Content starts

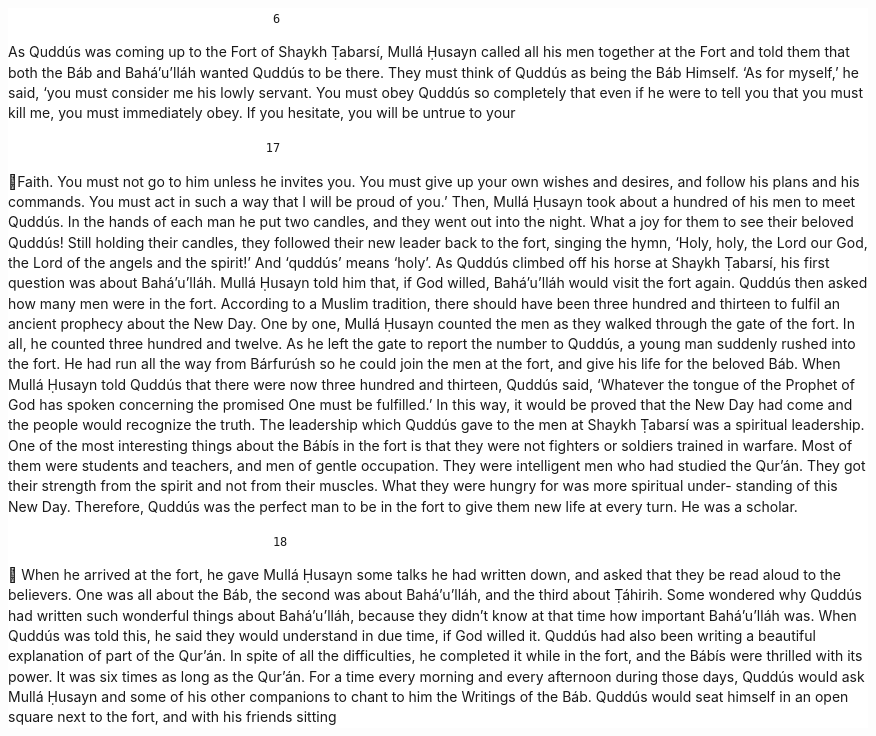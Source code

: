                                         6
   As Quddús was coming up to the Fort of Shaykh Ṭabarsí, Mullá
Ḥusayn called all his men together at the Fort and told them that
both the Báb and Bahá’u’lláh wanted Quddús to be there. They must
think of Quddús as being the Báb Himself. ‘As for myself,’ he said,
‘you must consider me his lowly servant. You must obey Quddús so
completely that even if he were to tell you that you must kill me, you
must immediately obey. If you hesitate, you will be untrue to your




                                        17
Faith. You must not go to him unless he invites you. You must give
up your own wishes and desires, and follow his plans and his
commands. You must act in such a way that I will be proud of you.’
Then, Mullá Ḥusayn took about a hundred of his men to meet
Quddús. In the hands of each man he put two candles, and they
went out into the night. What a joy for them to see their beloved
Quddús! Still holding their candles, they followed their new leader
back to the fort, singing the hymn, ‘Holy, holy, the Lord our God,
the Lord of the angels and the spirit!’ And ‘quddús’ means ‘holy’.
    As Quddús climbed off his horse at Shaykh Ṭabarsí, his first
question was about Bahá’u’lláh. Mullá Ḥusayn told him that, if
God willed, Bahá’u’lláh would visit the fort again. Quddús then
asked how many men were in the fort. According to a Muslim
tradition, there should have been three hundred and thirteen to
fulfil an ancient prophecy about the New Day. One by one, Mullá
Ḥusayn counted the men as they walked through the gate of the
fort. In all, he counted three hundred and twelve. As he left the gate
to report the number to Quddús, a young man suddenly rushed into
the fort. He had run all the way from Bárfurúsh so he could join the
men at the fort, and give his life for the beloved Báb. When Mullá
Ḥusayn told Quddús that there were now three hundred and
thirteen, Quddús said, ‘Whatever the tongue of the Prophet of God
has spoken concerning the promised One must be fulfilled.’ In this
way, it would be proved that the New Day had come and the people
would recognize the truth.
    The leadership which Quddús gave to the men at Shaykh Ṭabarsí
was a spiritual leadership. One of the most interesting things about
the Bábís in the fort is that they were not fighters or soldiers trained
in warfare. Most of them were students and teachers, and men of
gentle occupation. They were intelligent men who had studied the
Qur’án. They got their strength from the spirit and not from their
muscles. What they were hungry for was more spiritual under-
standing of this New Day. Therefore, Quddús was the perfect man
to be in the fort to give them new life at every turn. He was a scholar.




                                         18
    When he arrived at the fort, he gave Mullá Ḥusayn some talks he
had written down, and asked that they be read aloud to the believers.
One was all about the Báb, the second was about Bahá’u’lláh, and the
third about Ṭáhirih. Some wondered why Quddús had written such
wonderful things about Bahá’u’lláh, because they didn’t know at that
time how important Bahá’u’lláh was. When Quddús was told this,
he said they would understand in due time, if God willed it.
    Quddús had also been writing a beautiful explanation of part of
the Qur’án. In spite of all the difficulties, he completed it while in
the fort, and the Bábís were thrilled with its power. It was six times
as long as the Qur’án.
    For a time every morning and every afternoon during those days,
Quddús would ask Mullá Ḥusayn and some of his other companions
to chant to him the Writings of the Báb. Quddús would seat himself
in an open square next to the fort, and with his friends sitting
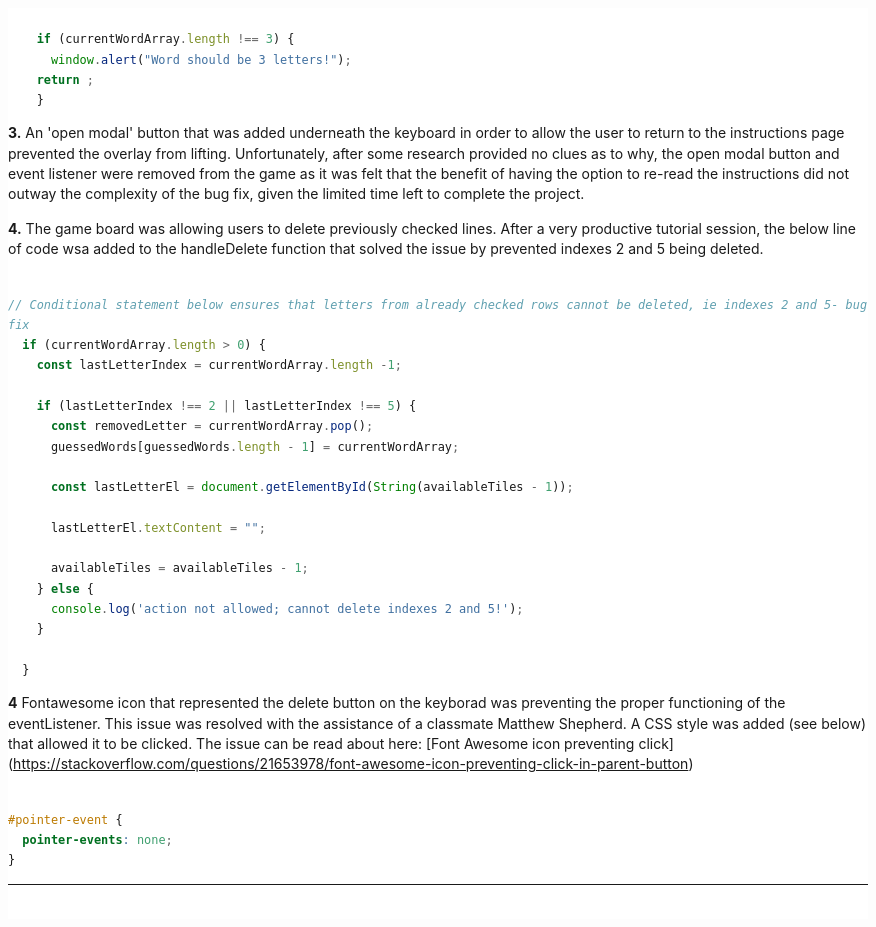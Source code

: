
 ```js

    if (currentWordArray.length !== 3) {
      window.alert("Word should be 3 letters!");
    return ;
    }

```

**3.** An 'open modal' button that was added underneath the keyboard in order to allow the user to return to the instructions page prevented the overlay from lifting. Unfortunately, after some research provided no clues as to why, the open modal button and event listener were removed from the game as it was felt that the benefit of having the option to re-read the instructions did not outway the complexity of the bug fix, given the limited time left to complete the project. 

**4.** The game board was allowing users to delete previously checked lines. After a very productive tutorial session, the below line of code wsa added to the handleDelete function that solved the issue by prevented indexes 2 and 5 being deleted.

```js

// Conditional statement below ensures that letters from already checked rows cannot be deleted, ie indexes 2 and 5- bug fix
  if (currentWordArray.length > 0) {
    const lastLetterIndex = currentWordArray.length -1;

    if (lastLetterIndex !== 2 || lastLetterIndex !== 5) {
      const removedLetter = currentWordArray.pop();
      guessedWords[guessedWords.length - 1] = currentWordArray;

      const lastLetterEl = document.getElementById(String(availableTiles - 1));

      lastLetterEl.textContent = "";

      availableTiles = availableTiles - 1;
    } else {
      console.log('action not allowed; cannot delete indexes 2 and 5!');
    }

  }

```
**4** Fontawesome icon that represented the delete button on the keyborad was preventing the proper functioning of the eventListener. This issue was resolved with the assistance of a classmate Matthew Shepherd. A CSS style was added (see below) that allowed it to be clicked. The issue can be read about here: [Font Awesome icon preventing click] (https://stackoverflow.com/questions/21653978/font-awesome-icon-preventing-click-in-parent-button)

```css

#pointer-event {
  pointer-events: none;
}

```
___
<br>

Content ends

[What you will do]: Everything in the listing above is to be given again exactly, apart from the pictures.

[Exercise response]:
Source code

:                                         6
   As Quddús was coming up to the Fort of Shaykh Ṭabarsí, Mullá
Ḥusayn called all his men together at the Fort and told them that
both the Báb and Bahá’u’lláh wanted Quddús to be there. They must
think of Quddús as being the Báb Himself. ‘As for myself,’ he said,
‘you must consider me his lowly servant. You must obey Quddús so
completely that even if he were to tell you that you must kill me, you
must immediately obey. If you hesitate, you will be untrue to your




                                        17
Faith. You must not go to him unless he invites you. You must give
up your own wishes and desires, and follow his plans and his
commands. You must act in such a way that I will be proud of you.’
Then, Mullá Ḥusayn took about a hundred of his men to meet
Quddús. In the hands of each man he put two candles, and they
went out into the night. What a joy for them to see their beloved
Quddús! Still holding their candles, they followed their new leader
back to the fort, singing the hymn, ‘Holy, holy, the Lord our God,
the Lord of the angels and the spirit!’ And ‘quddús’ means ‘holy’.
    As Quddús climbed off his horse at Shaykh Ṭabarsí, his first
question was about Bahá’u’lláh. Mullá Ḥusayn told him that, if
God willed, Bahá’u’lláh would visit the fort again. Quddús then
asked how many men were in the fort. According to a Muslim
tradition, there should have been three hundred and thirteen to
fulfil an ancient prophecy about the New Day. One by one, Mullá
Ḥusayn counted the men as they walked through the gate of the
fort. In all, he counted three hundred and twelve. As he left the gate
to report the number to Quddús, a young man suddenly rushed into
the fort. He had run all the way from Bárfurúsh so he could join the
men at the fort, and give his life for the beloved Báb. When Mullá
Ḥusayn told Quddús that there were now three hundred and
thirteen, Quddús said, ‘Whatever the tongue of the Prophet of God
has spoken concerning the promised One must be fulfilled.’ In this
way, it would be proved that the New Day had come and the people
would recognize the truth.
    The leadership which Quddús gave to the men at Shaykh Ṭabarsí
was a spiritual leadership. One of the most interesting things about
the Bábís in the fort is that they were not fighters or soldiers trained
in warfare. Most of them were students and teachers, and men of
gentle occupation. They were intelligent men who had studied the
Qur’án. They got their strength from the spirit and not from their
muscles. What they were hungry for was more spiritual under-
standing of this New Day. Therefore, Quddús was the perfect man
to be in the fort to give them new life at every turn. He was a scholar.




                                         18
    When he arrived at the fort, he gave Mullá Ḥusayn some talks he
had written down, and asked that they be read aloud to the believers.
One was all about the Báb, the second was about Bahá’u’lláh, and the
third about Ṭáhirih. Some wondered why Quddús had written such
wonderful things about Bahá’u’lláh, because they didn’t know at that
time how important Bahá’u’lláh was. When Quddús was told this,
he said they would understand in due time, if God willed it.
    Quddús had also been writing a beautiful explanation of part of
the Qur’án. In spite of all the difficulties, he completed it while in
the fort, and the Bábís were thrilled with its power. It was six times
as long as the Qur’án.
    For a time every morning and every afternoon during those days,
Quddús would ask Mullá Ḥusayn and some of his other companions
to chant to him the Writings of the Báb. Quddús would seat himself
in an open square next to the fort, and with his friends sitting
Source code

:
 ```js

    if (currentWordArray.length !== 3) {
      window.alert("Word should be 3 letters!");
    return ;
    }

```

**3.** An 'open modal' button that was added underneath the keyboard in order to allow the user to return to the instructions page prevented the overlay from lifting. Unfortunately, after some research provided no clues as to why, the open modal button and event listener were removed from the game as it was felt that the benefit of having the option to re-read the instructions did not outway the complexity of the bug fix, given the limited time left to complete the project. 

**4.** The game board was allowing users to delete previously checked lines. After a very productive tutorial session, the below line of code wsa added to the handleDelete function that solved the issue by prevented indexes 2 and 5 being deleted.

```js

// Conditional statement below ensures that letters from already checked rows cannot be deleted, ie indexes 2 and 5- bug fix
  if (currentWordArray.length > 0) {
    const lastLetterIndex = currentWordArray.length -1;

    if (lastLetterIndex !== 2 || lastLetterIndex !== 5) {
      const removedLetter = currentWordArray.pop();
      guessedWords[guessedWords.length - 1] = currentWordArray;

      const lastLetterEl = document.getElementById(String(availableTiles - 1));

      lastLetterEl.textContent = "";

      availableTiles = availableTiles - 1;
    } else {
      console.log('action not allowed; cannot delete indexes 2 and 5!');
    }

  }

```
**4** Fontawesome icon that represented the delete button on the keyborad was preventing the proper functioning of the eventListener. This issue was resolved with the assistance of a classmate Matthew Shepherd. A CSS style was added (see below) that allowed it to be clicked. The issue can be read about here: [Font Awesome icon preventing click] (https://stackoverflow.com/questions/21653978/font-awesome-icon-preventing-click-in-parent-button)

```css

#pointer-event {
  pointer-events: none;
}

```
___
<br>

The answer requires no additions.